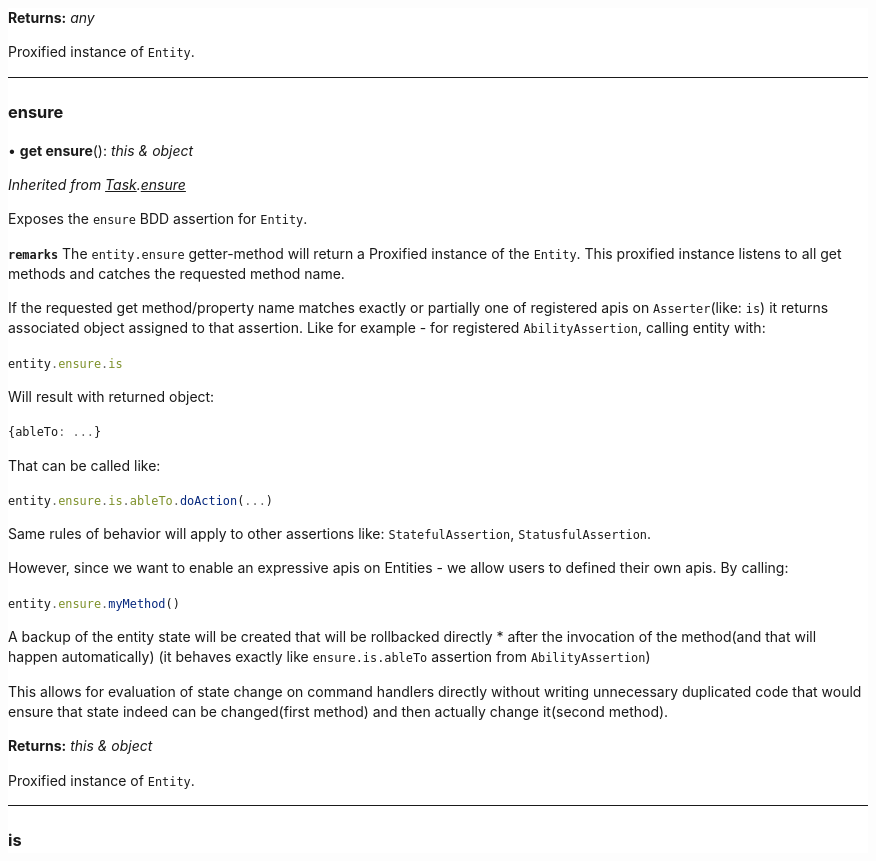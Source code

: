 **Returns:** *any*

Proxified instance of `Entity`.

___

###  ensure

• **get ensure**(): *this & object*

*Inherited from [Task](task.md).[ensure](task.md#ensure)*

Exposes the `ensure` BDD assertion for `Entity`.

**`remarks`** 
The `entity.ensure` getter-method will return a Proxified instance of the
`Entity`. This proxified instance listens to all get methods and
catches the requested method name.

If the requested get method/property name matches exactly or partially
one of registered apis on `Asserter`(like: `is`) it returns associated
object assigned to that assertion. Like for example - for registered
`AbilityAssertion`, calling entity with:
```ts
entity.ensure.is
```
Will result with returned object:
```ts
{ableTo: ...}
```
That can be called like:
```ts
entity.ensure.is.ableTo.doAction(...)
```
Same rules of behavior will apply to other assertions like:
`StatefulAssertion`, `StatusfulAssertion`.

However, since we want to enable an expressive apis on Entities - we allow
users to defined their own apis. By calling:
```ts
entity.ensure.myMethod()
```
A backup of the entity state will be created that will be rollbacked directly * after the invocation of the method(and that will happen automatically)
(it behaves exactly like `ensure.is.ableTo` assertion from `AbilityAssertion`)

This allows for evaluation of state change on command handlers directly
without writing unnecessary duplicated code that would ensure that
state indeed can be changed(first method) and then actually change
it(second method).

**Returns:** *this & object*

Proxified instance of `Entity`.

___

###  is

★ ★ ★ ★

Give the number of lines above that include "registered". Write nothing else.

(ANSWER AREA) 2